Napoleão enviou tropas bem treinadas, sob o comando do general Charles Leclerc, para invadir Hispaniola em janeiro de 1802. Toussaint estava pronto, tendo armazenado suprimentos e construído suas próprias forças. O exército imperial francês e os ex-escravos lutaram ferozmente nas selvas densas e úmidas. Os homens de Toussaint se mantiveram firmes contra a força de combate mais temível do mundo naquela época. O historiador Warren Carroll descreveu uma batalha importante em seu livro “The Revolution Against Christendom” (A Revolução Contra a Cristandade).
“Os homens negros e ex-escravos do Haiti não renderam nada aos veteranos de Napoleão em termos de valor. O forte resistiu a um cerco de 12.000 dos melhores soldados de Napoleão. A guarnição lutou de forma tão magnífica que o general Leclerc, morrendo de febre amarela, disse que ‘homens que amavam a liberdade como os negros de Saint-Domingue e homens tão valentes quanto os soldados franceses mereciam um destino melhor do que aquele ao qual o primeiro cônsul os condenou’”.
Leclerc não conseguiu derrotar Toussaint em uma batalha campal. Mas quando os próprios generais de Toussaint o traíram, ele concordou em se render, desde que Leclerc prometesse não restaurar a escravidão. Pouco depois de sua rendição, Toussaint foi atraído para uma armadilha e capturado pelos franceses. Ele foi levado para uma fortaleza impenetrável nas profundezas das neves das montanhas francesas do Jura e ficou preso até sua morte em 1803.
Um legado duradouro
Apesar de seu fim trágico, as conquistas de Toussaint tiveram efeitos de longo alcance. De acordo com o professor de literatura latino-americana e caribenha Kedon Willis, “os historiadores atribuem [à revolução de Toussaint] o mérito de ter dissuadido a França de continuar com seus esforços coloniais no hemisfério e de ter inspirado Napoleão a transferir o território da Louisiana para os Estados Unidos, efetivamente dobrando o tamanho da jovem república”.

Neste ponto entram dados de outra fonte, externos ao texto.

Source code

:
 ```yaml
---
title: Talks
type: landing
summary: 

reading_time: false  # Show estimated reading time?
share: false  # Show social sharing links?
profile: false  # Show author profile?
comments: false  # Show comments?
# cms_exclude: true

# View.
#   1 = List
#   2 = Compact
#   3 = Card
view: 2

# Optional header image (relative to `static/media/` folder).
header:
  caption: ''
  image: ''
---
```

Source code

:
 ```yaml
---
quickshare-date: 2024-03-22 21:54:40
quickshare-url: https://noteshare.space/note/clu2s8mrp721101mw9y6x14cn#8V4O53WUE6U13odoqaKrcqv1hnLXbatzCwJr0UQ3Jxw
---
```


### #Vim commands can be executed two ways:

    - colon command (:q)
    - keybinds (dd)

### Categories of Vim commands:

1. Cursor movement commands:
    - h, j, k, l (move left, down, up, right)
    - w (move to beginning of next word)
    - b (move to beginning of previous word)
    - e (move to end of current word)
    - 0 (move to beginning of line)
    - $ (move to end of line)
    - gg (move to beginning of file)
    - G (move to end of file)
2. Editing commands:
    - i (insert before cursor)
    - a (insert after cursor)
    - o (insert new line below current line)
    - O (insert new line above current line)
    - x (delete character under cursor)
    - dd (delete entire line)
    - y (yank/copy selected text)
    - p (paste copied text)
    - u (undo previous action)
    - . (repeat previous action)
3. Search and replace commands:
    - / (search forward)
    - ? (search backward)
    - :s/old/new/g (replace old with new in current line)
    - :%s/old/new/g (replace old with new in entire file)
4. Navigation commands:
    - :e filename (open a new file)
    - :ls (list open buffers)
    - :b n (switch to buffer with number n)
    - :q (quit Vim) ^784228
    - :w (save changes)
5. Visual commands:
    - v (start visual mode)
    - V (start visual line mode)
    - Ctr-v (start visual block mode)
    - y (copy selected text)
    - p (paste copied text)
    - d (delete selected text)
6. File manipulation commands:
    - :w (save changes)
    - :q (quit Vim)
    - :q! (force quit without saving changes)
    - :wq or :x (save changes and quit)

As ações de Toussaint podem muito bem ter poupado as Américas do domínio napoleônico. Napoleão se livrou de Toussaint, mas perdeu 63.000 homens na ilha durante o processo, a maioria por causa da febre amarela. Carroll descreveu o arrependimento posterior de Napoleão em relação a essa ação militar, que alguns consideraram seu maior erro. Enquanto estava exilado em Santa Helena, Napoleão refletiu sobre sua carreira política e militar, escrevendo: “Tenho que me recriminar pelo ataque a essa colônia. Eu deveria ter me esforçado para governar a ilha por intermédio de Toussaint”.
Após a captura de Toussaint, seu tenente Jean-Jacques Dessalines continuou a lutar. Por fim, ele fundou a nação soberana independente do Haiti em 1804. Assim, Toussaint deu a seu povo uma nação independente, como havia sonhado muito antes na plantação de Breda, mesmo que não tenha vivido para ver o florescimento completo da árvore que havia plantado.